What I'm saying: The functionality of manually checking and setting the modem control signals is not commonly needed; for the rare case that needs them, a synchronous call is sufficient. The use case you want (which is to build a hardware monitoring device) is not what the serial stack is intended for. I fully believe that Linux has it, but that's because Linux has a wider spectrum of use cases which is outside the normal server computing model, for example laboratory data acquisition.

Another remark: Don't be so dismissive of polling. What time resolution do you need? It would be hard to argue that you need anything better than 10ms. So try putting the ioctl for checking the modem control signals (I think it is TIOCMGET, but that's from memory) in a loop that is executed every 100 times a second, and measure the CPU consumption. My educated guess is that polling is a perfectly adequate technique here. For example: At home, I poll two pressure sensors that are connected via serial ports. Reading their value requires an interestingly complex serial protocol (I use ModBus), and I do that 20 times per second. To make matters worse, the whole code is written in Python. It uses 3-4% of the CPU. In efficient C, it would probably be an order of magnitude faster.


----------



## ogogon (Nov 12, 2022)

Thanks for the answer, but it's kind of sad...

It turns out that you need to write two methods for obtaining information and adjust the C preprocessor so that the corresponding one is compiled on each platform.
Or do only a polling loop with a time delay and get ridiculed by linuxoids who start saying that BSD programmers live like bears in a den...


----------



## ralphbsz (Nov 12, 2022)

It's not kind of sad, it is the way engineering goes. Every product or project is a compromise. FreeBSD is a compromise, to be a really good, clean, stable, and streamlined server OS. It can also do desktop, but that's up to the user to configure. It is not used much for hardware hacking, or as a base for hardware-close embedded systems.

Use the appropriate tool. If you want to check modem control lines and not write a polling loop, Linux (or an embedded OS or writing kernel code yourself) is the correct answer. You are bemoaning that a philips screwdriver is not very good at putting in nails: I agree. Don't use it if it doesn't fit.
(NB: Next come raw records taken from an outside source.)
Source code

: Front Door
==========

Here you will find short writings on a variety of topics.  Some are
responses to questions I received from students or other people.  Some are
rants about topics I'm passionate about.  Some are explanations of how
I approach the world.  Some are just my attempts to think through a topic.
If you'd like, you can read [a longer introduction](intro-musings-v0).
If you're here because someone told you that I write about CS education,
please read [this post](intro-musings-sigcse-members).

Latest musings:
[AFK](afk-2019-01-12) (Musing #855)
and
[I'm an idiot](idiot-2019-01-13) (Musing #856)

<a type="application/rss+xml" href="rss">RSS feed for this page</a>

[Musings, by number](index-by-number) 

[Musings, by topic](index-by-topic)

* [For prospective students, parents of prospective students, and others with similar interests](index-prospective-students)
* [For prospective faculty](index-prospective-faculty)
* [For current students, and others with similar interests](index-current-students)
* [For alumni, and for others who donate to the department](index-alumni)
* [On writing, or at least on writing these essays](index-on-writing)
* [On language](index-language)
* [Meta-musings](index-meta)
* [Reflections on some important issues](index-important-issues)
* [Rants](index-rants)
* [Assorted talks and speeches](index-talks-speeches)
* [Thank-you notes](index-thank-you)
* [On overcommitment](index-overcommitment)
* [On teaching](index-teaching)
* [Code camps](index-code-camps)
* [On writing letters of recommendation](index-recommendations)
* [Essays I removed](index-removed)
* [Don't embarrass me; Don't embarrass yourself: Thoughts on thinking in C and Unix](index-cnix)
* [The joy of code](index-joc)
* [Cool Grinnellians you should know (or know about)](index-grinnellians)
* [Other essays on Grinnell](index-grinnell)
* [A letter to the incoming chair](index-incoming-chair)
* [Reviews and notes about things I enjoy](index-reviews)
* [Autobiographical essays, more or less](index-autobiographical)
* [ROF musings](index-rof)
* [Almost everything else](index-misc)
I have several Raspberry Pi around the house, one of them in continuous production. I tried FreeBSD on it, and switched to Linux (Raspbian = Debian). Not because I like it particularly, but because the hardware support was just much better. Certainly, FreeBSD is "Turing complete", and could have done what I wanted with sufficient effort. But I used the path of using the appropriate tool.


----------